My daughetr asked for a knife blade in the handle of her slingshot. I used a Svord Peasant knife from New Zealand to make the catty. It looks great, works well and is reall versatile. Used Jarrah an Austarlian hardwood.


----------



## you'llshootyereyeout (Apr 5, 2014)

Cool!!!


----------



## Blade (Jun 5, 2014)

Very neat! Well thought out design to.


----------



## ghost0311/8541 (Jan 6, 2013)

That came out nice


----------



## Chuck Daehler (Mar 17, 2015)

That's got it! Man what a useful idea. Clean a squirrel you shot, self defense, picking your toe nails waiting for a squirrel...all good. Nice idea. another James Bond slingshot. I'm waiting for a .22 cal zip gun in handle SS...anyone game?
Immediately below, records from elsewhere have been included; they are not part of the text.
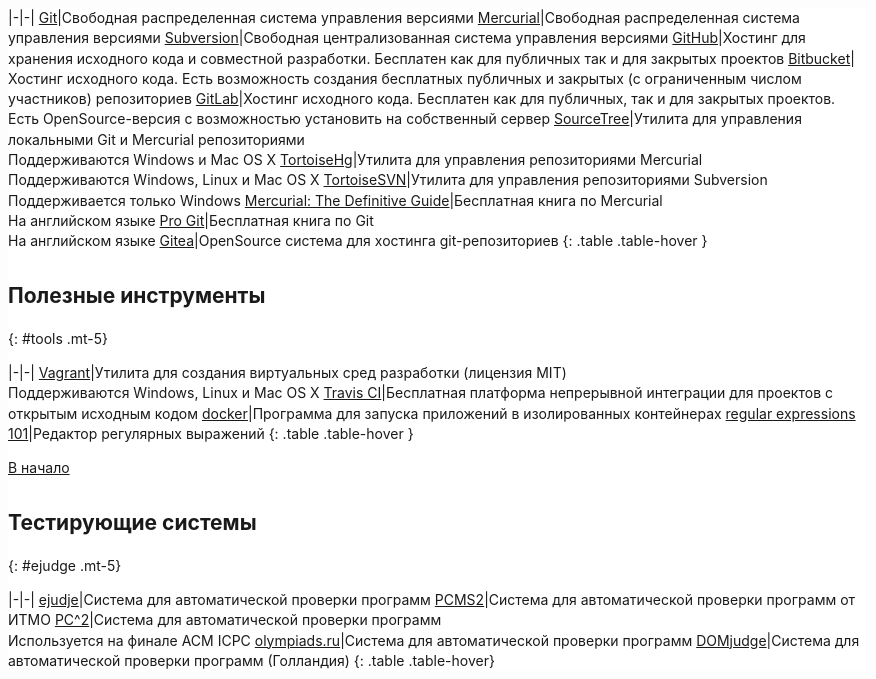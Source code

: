 |-|-|
[Git](http://git-scm.com/)|Свободная распределенная система управления версиями
[Mercurial](http://mercurial.selenic.com/)|Свободная распределенная система управления версиями
[Subversion](http://subversion.apache.org/)|Свободная централизованная система управления версиями
[GitHub](https://github.com/)|Хостинг для хранения исходного кода и совместной разработки. Бесплатен как для публичных так и для закрытых проектов
[Bitbucket](https://bitbucket.org/)|Хостинг исходного кода. Есть возможность создания бесплатных публичных и закрытых (с ограниченным числом участников) репозиториев
[GitLab](https://about.gitlab.com/)|Хостинг исходного кода. Бесплатен как для публичных, так и для закрытых проектов. Есть OpenSource-версия с возможностью установить на собственный сервер
[SourceTree](http://sourcetreeapp.com/)|Утилита для управления локальными Git и Mercurial репозиториями<br>Поддерживаются Windows и Mac OS X
[TortoiseHg](http://tortoisehg.bitbucket.org/)|Утилита для управления репозиториями Mercurial<br>Поддерживаются Windows, Linux и Mac OS X
[TortoiseSVN](http://tortoisesvn.net/)|Утилита для управления репозиториями Subversion<br>Поддерживается только Windows
[Mercurial: The Definitive Guide](http://hgbook.red-bean.com/read/)|Бесплатная книга по Mercurial<br>На английском языке
[Pro Git](http://git-scm.com/book)|Бесплатная книга по Git<br>На английском языке
[Gitea](https://gitea.io/en-us/)|OpenSource система для хостинга git-репозиториев
{: .table .table-hover }


## Полезные инструменты
{: #tools .mt-5}

|-|-|
[Vagrant](http://www.vagrantup.com/)|Утилита для создания виртуальных сред разработки (лицензия MIT)<br>Поддерживаются Windows, Linux и Mac OS X
[Travis CI](https://travis-ci.org/)|Бесплатная платформа непрерывной интеграции для проектов с открытым исходным кодом
[docker](https://www.docker.com/)|Программа для запуска приложений в изолированных контейнерах
[regular expressions 101](https://regex101.com/)|Редактор регулярных выражений
{: .table .table-hover }

[В начало](#)


## Тестирующие системы
{: #ejudge .mt-5}

|-|-|
[ejudje](https://ejudge.ru/)|Cистема для автоматической проверки программ
[PCMS2](http://neerc.ifmo.ru/trains/information/software.html)|Cистема для автоматической проверки программ от ИТМО
[PC^2](http://www.ecs.csus.edu/pc2/)|Cистема для автоматической проверки программ<br>Используется на финале ACM ICPC
[olympiads.ru](http://olympiads.ru/school/system/index.shtml)|Cистема для автоматической проверки программ
[DOMjudge](http://www.domjudge.org/)|Cистема для автоматической проверки программ (Голландия)
{: .table .table-hover}
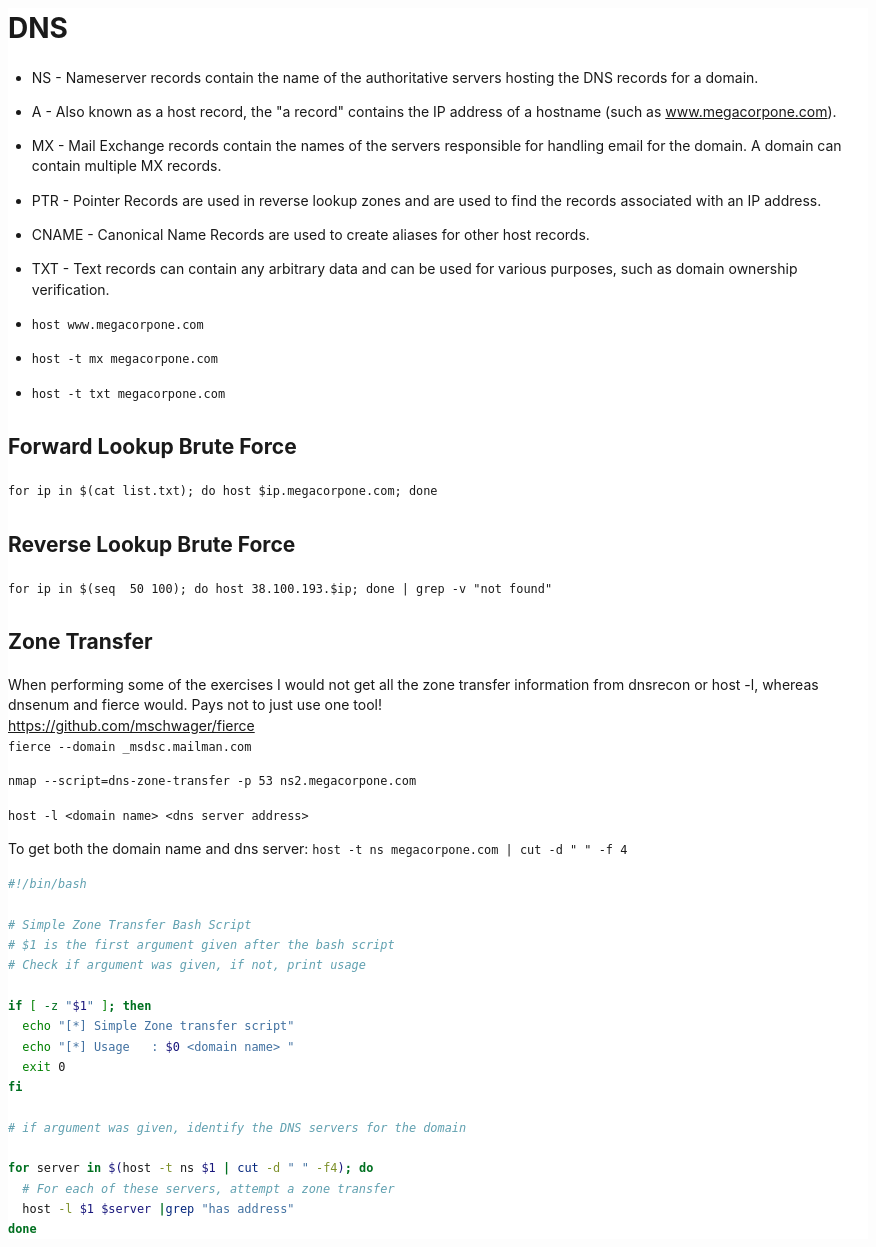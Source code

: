 # DNS

- NS - Nameserver records contain the name of the authoritative servers hosting the DNS records for a domain.
- A - Also known as a host record, the "a record" contains the IP address of a hostname (such as www.megacorpone.com).
- MX - Mail Exchange records contain the names of the servers responsible for handling email for the domain. A domain can contain multiple MX records.
- PTR - Pointer Records are used in reverse lookup zones and are used to find the records associated with an IP address.
- CNAME - Canonical Name Records are used to create aliases for other host records.
- TXT - Text records can contain any arbitrary data and can be used for various purposes, such as domain ownership verification.

- `host www.megacorpone.com`
- `host -t mx megacorpone.com`
- `host -t txt megacorpone.com`

## Forward Lookup Brute Force

`for ip in $(cat list.txt); do host $ip.megacorpone.com; done`

## Reverse Lookup Brute Force

`for ip in $(seq  50 100); do host 38.100.193.$ip; done | grep -v "not found"`

## Zone Transfer

When performing some of the exercises I would not get all the zone transfer information from dnsrecon or host -l, whereas dnsenum and fierce would. Pays not to just use one tool!  
https://github.com/mschwager/fierce  
`fierce --domain _msdsc.mailman.com`  

`nmap --script=dns-zone-transfer -p 53 ns2.megacorpone.com`  

`host -l <domain name> <dns server address>`

To get both the domain name and dns server:
`host -t ns megacorpone.com | cut -d " " -f 4`

```bash
#!/bin/bash

# Simple Zone Transfer Bash Script
# $1 is the first argument given after the bash script
# Check if argument was given, if not, print usage

if [ -z "$1" ]; then
  echo "[*] Simple Zone transfer script"
  echo "[*] Usage   : $0 <domain name> "
  exit 0
fi

# if argument was given, identify the DNS servers for the domain

for server in $(host -t ns $1 | cut -d " " -f4); do
  # For each of these servers, attempt a zone transfer
  host -l $1 $server |grep "has address"
done
```

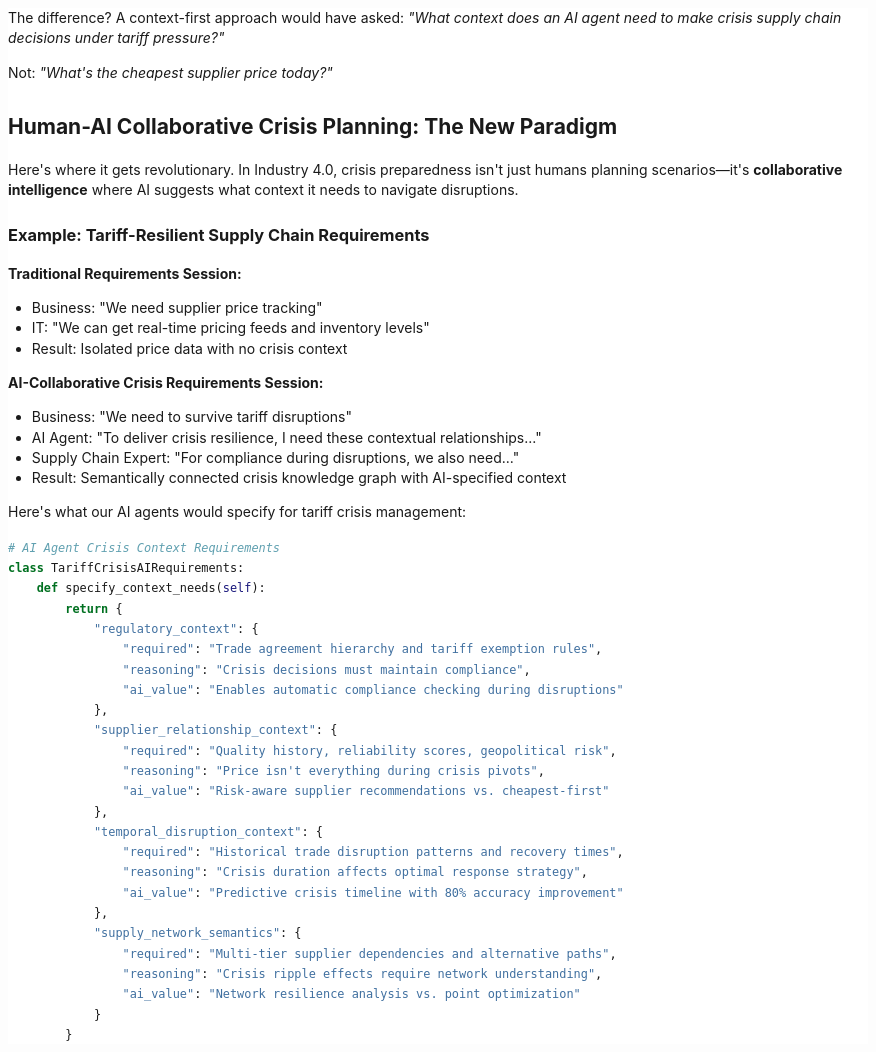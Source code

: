 The difference? A context-first approach would have asked: *"What context does an AI agent need to make crisis supply chain decisions under tariff pressure?"*

Not: *"What's the cheapest supplier price today?"*

## Human-AI Collaborative Crisis Planning: The New Paradigm

Here's where it gets revolutionary. In Industry 4.0, crisis preparedness isn't just humans planning scenarios—it's **collaborative intelligence** where AI suggests what context it needs to navigate disruptions.

### Example: Tariff-Resilient Supply Chain Requirements

**Traditional Requirements Session:**
- Business: "We need supplier price tracking"
- IT: "We can get real-time pricing feeds and inventory levels"
- Result: Isolated price data with no crisis context

**AI-Collaborative Crisis Requirements Session:**
- Business: "We need to survive tariff disruptions"
- AI Agent: "To deliver crisis resilience, I need these contextual relationships..."
- Supply Chain Expert: "For compliance during disruptions, we also need..."
- Result: Semantically connected crisis knowledge graph with AI-specified context

Here's what our AI agents would specify for tariff crisis management:

```python
# AI Agent Crisis Context Requirements
class TariffCrisisAIRequirements:
    def specify_context_needs(self):
        return {
            "regulatory_context": {
                "required": "Trade agreement hierarchy and tariff exemption rules",
                "reasoning": "Crisis decisions must maintain compliance",
                "ai_value": "Enables automatic compliance checking during disruptions"
            },
            "supplier_relationship_context": {
                "required": "Quality history, reliability scores, geopolitical risk",
                "reasoning": "Price isn't everything during crisis pivots",
                "ai_value": "Risk-aware supplier recommendations vs. cheapest-first"
            },
            "temporal_disruption_context": {
                "required": "Historical trade disruption patterns and recovery times",
                "reasoning": "Crisis duration affects optimal response strategy",
                "ai_value": "Predictive crisis timeline with 80% accuracy improvement"
            },
            "supply_network_semantics": {
                "required": "Multi-tier supplier dependencies and alternative paths",
                "reasoning": "Crisis ripple effects require network understanding",
                "ai_value": "Network resilience analysis vs. point optimization"
            }
        }
```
I can't get .22 rimfire ammo or I'd have made one by now. Why hasn't anyone incorporated a small LED flashlight in a handle? Not for seeing the target necessarily but just for kicks.


----------



## The Pocket Shot (Sep 28, 2014)

We've thought about doing something like this too. Glad someone followed through with it. I love your design because of the shape the handle is already there for the knife. Very clean looking. It's hard to tell by the pic but I bet you could get more blade in that handle if you wanted to as well.


----------